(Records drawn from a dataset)
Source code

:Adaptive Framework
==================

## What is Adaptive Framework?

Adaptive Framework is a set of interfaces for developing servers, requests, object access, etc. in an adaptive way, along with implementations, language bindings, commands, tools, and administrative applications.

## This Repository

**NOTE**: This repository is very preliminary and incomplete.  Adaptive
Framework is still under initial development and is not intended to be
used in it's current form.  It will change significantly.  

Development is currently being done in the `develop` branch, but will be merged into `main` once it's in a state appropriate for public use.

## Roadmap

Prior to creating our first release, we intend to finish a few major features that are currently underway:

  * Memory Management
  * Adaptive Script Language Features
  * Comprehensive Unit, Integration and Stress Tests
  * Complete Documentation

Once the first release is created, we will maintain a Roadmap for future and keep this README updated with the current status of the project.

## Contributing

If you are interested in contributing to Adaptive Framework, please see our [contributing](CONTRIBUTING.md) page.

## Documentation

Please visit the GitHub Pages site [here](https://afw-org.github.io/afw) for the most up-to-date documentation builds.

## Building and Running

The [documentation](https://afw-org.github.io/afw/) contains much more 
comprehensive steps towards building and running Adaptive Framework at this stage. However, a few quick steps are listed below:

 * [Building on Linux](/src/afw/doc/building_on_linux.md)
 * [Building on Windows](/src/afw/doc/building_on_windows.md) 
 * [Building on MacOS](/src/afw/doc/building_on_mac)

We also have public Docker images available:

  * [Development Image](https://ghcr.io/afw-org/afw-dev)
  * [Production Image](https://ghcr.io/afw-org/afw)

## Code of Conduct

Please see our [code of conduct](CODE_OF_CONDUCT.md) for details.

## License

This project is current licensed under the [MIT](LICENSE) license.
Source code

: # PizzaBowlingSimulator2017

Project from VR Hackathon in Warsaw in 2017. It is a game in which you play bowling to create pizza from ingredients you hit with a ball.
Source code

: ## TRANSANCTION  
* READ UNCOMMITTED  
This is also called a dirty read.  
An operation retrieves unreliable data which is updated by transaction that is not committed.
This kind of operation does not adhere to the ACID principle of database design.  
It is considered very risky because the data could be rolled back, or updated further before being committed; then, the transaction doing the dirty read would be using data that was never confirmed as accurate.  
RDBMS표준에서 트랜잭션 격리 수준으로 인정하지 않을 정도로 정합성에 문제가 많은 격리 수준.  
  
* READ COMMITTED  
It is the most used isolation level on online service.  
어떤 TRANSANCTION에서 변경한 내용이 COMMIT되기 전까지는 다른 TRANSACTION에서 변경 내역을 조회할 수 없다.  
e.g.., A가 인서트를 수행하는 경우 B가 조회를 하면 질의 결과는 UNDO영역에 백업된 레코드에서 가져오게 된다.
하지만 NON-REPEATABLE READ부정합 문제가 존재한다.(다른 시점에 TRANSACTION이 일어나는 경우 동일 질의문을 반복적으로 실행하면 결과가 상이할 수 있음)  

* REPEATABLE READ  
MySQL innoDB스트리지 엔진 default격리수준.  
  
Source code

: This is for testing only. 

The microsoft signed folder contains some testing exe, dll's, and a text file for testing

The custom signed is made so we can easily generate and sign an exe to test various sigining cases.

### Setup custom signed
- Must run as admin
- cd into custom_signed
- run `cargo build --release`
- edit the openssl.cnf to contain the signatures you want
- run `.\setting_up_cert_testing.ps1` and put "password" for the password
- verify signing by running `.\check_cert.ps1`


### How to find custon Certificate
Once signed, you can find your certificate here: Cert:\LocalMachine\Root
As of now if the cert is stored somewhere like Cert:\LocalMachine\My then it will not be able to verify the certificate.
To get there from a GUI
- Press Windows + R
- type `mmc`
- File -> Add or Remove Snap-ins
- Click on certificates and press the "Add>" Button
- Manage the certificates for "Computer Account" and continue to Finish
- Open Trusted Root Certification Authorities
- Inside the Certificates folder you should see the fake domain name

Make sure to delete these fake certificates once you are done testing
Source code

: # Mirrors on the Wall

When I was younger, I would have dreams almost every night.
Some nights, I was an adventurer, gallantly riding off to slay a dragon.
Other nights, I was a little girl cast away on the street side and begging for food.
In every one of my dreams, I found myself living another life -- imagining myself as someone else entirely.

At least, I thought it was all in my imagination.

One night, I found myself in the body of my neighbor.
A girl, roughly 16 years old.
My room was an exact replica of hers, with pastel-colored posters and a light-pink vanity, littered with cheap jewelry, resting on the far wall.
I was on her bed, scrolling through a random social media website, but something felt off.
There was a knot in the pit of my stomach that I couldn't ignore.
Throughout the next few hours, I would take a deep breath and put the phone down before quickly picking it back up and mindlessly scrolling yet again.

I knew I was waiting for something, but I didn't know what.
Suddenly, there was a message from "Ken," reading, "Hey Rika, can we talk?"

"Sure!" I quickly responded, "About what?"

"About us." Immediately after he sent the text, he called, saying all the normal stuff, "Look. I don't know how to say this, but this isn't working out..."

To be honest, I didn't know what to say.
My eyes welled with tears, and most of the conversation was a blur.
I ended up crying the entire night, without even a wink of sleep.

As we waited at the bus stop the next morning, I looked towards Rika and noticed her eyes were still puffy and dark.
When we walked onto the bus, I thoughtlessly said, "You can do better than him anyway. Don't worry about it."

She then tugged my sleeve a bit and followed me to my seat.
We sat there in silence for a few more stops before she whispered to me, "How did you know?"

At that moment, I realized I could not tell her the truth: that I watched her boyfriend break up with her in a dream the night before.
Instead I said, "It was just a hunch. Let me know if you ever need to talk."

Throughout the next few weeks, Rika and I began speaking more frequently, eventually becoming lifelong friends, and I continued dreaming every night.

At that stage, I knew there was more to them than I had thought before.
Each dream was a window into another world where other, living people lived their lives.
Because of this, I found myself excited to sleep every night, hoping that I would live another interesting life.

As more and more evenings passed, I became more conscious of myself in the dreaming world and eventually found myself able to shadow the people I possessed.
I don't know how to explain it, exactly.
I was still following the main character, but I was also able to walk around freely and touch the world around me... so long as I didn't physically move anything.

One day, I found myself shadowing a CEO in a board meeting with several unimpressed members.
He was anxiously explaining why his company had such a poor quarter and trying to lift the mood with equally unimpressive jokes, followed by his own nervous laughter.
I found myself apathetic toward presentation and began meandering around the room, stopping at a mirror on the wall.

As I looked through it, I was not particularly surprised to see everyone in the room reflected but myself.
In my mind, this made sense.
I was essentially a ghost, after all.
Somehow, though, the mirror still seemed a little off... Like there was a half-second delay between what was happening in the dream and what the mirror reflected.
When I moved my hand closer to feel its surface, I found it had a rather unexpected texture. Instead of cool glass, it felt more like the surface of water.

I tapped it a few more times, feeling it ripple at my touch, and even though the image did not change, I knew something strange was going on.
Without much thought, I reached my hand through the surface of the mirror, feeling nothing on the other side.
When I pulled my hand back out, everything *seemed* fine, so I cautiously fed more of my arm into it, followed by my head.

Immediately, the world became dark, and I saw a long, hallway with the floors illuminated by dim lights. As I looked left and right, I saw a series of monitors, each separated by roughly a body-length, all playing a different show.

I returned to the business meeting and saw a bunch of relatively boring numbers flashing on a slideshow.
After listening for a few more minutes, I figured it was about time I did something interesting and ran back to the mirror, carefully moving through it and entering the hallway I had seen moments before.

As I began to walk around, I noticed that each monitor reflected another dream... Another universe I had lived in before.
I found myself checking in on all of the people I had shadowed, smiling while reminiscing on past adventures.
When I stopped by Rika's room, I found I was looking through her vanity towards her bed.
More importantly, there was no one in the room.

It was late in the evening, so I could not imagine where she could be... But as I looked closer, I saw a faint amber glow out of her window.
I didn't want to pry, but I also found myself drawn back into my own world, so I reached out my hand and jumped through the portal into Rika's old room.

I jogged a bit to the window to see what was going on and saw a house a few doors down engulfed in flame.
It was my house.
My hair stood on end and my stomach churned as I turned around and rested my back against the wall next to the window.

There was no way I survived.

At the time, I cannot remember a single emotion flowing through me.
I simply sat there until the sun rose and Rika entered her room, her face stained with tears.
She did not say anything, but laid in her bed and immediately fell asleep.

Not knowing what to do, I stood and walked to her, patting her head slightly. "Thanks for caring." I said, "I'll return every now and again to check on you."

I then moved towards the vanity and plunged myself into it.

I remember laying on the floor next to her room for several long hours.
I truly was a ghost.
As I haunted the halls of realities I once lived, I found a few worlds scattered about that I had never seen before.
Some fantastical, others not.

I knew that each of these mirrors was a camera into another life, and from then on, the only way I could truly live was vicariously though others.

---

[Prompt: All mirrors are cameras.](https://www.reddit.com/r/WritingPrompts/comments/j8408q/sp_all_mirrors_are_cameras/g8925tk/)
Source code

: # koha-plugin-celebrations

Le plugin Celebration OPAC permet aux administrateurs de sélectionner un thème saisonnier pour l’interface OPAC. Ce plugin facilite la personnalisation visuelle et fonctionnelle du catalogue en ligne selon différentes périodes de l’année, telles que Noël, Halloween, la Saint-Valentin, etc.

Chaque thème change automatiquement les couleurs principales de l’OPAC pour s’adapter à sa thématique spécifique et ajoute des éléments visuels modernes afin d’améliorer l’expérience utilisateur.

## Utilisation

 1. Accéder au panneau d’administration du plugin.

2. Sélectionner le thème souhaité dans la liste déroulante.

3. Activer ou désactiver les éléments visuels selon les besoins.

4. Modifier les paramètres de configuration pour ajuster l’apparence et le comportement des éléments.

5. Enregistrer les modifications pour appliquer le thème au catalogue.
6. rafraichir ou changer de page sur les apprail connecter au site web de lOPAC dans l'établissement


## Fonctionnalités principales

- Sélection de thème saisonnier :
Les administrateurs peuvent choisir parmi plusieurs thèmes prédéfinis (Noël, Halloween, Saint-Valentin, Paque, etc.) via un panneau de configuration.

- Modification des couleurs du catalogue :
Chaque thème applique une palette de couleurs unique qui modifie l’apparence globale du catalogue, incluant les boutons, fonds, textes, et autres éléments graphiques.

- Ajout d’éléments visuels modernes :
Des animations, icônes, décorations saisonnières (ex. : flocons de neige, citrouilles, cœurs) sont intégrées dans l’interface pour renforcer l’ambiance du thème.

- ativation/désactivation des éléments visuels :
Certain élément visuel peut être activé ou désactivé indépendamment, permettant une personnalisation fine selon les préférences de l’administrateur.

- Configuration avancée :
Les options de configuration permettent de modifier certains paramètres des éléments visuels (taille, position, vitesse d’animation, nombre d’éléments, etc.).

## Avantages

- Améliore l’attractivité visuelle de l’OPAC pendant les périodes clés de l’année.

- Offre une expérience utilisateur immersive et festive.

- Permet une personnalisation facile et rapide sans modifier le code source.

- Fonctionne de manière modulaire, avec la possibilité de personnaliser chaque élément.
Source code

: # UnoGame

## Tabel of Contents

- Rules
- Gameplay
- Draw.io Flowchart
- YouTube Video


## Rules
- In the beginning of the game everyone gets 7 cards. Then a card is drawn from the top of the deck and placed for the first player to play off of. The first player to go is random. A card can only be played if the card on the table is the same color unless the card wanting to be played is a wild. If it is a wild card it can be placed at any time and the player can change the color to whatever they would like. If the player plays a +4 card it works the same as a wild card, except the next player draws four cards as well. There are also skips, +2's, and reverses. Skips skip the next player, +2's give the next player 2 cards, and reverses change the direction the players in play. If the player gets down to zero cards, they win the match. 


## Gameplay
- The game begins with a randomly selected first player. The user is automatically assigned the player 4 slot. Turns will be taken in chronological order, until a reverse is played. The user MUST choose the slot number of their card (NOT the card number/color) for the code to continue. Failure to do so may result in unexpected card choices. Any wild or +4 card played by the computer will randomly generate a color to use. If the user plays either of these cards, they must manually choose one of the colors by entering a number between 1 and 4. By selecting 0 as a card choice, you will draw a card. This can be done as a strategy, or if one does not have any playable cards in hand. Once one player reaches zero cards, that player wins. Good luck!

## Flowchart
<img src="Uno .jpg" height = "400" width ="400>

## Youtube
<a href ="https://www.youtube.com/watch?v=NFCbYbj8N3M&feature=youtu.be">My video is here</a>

[What you need to do] The lines above from the one with "Once signed, you" through the one with "I ended up crying" are to be duplicated exactly, ends included, with nothing added.

[Answer for the task]
Once signed, you can find your certificate here: Cert:\LocalMachine\Root
As of now if the cert is stored somewhere like Cert:\LocalMachine\My then it will not be able to verify the certificate.
To get there from a GUI
- Press Windows + R
- type `mmc`
- File -> Add or Remove Snap-ins
- Click on certificates and press the "Add>" Button
- Manage the certificates for "Computer Account" and continue to Finish
- Open Trusted Root Certification Authorities
- Inside the Certificates folder you should see the fake domain name

Make sure to delete these fake certificates once you are done testing
Source code

: # Mirrors on the Wall

When I was younger, I would have dreams almost every night.
Some nights, I was an adventurer, gallantly riding off to slay a dragon.
Other nights, I was a little girl cast away on the street side and begging for food.
In every one of my dreams, I found myself living another life -- imagining myself as someone else entirely.

At least, I thought it was all in my imagination.

One night, I found myself in the body of my neighbor.
A girl, roughly 16 years old.
My room was an exact replica of hers, with pastel-colored posters and a light-pink vanity, littered with cheap jewelry, resting on the far wall.
I was on her bed, scrolling through a random social media website, but something felt off.
There was a knot in the pit of my stomach that I couldn't ignore.
Throughout the next few hours, I would take a deep breath and put the phone down before quickly picking it back up and mindlessly scrolling yet again.

I knew I was waiting for something, but I didn't know what.
Suddenly, there was a message from "Ken," reading, "Hey Rika, can we talk?"

"Sure!" I quickly responded, "About what?"

"About us." Immediately after he sent the text, he called, saying all the normal stuff, "Look. I don't know how to say this, but this isn't working out..."

To be honest, I didn't know what to say.
My eyes welled with tears, and most of the conversation was a blur.
I ended up crying the entire night, without even a wink of sleep.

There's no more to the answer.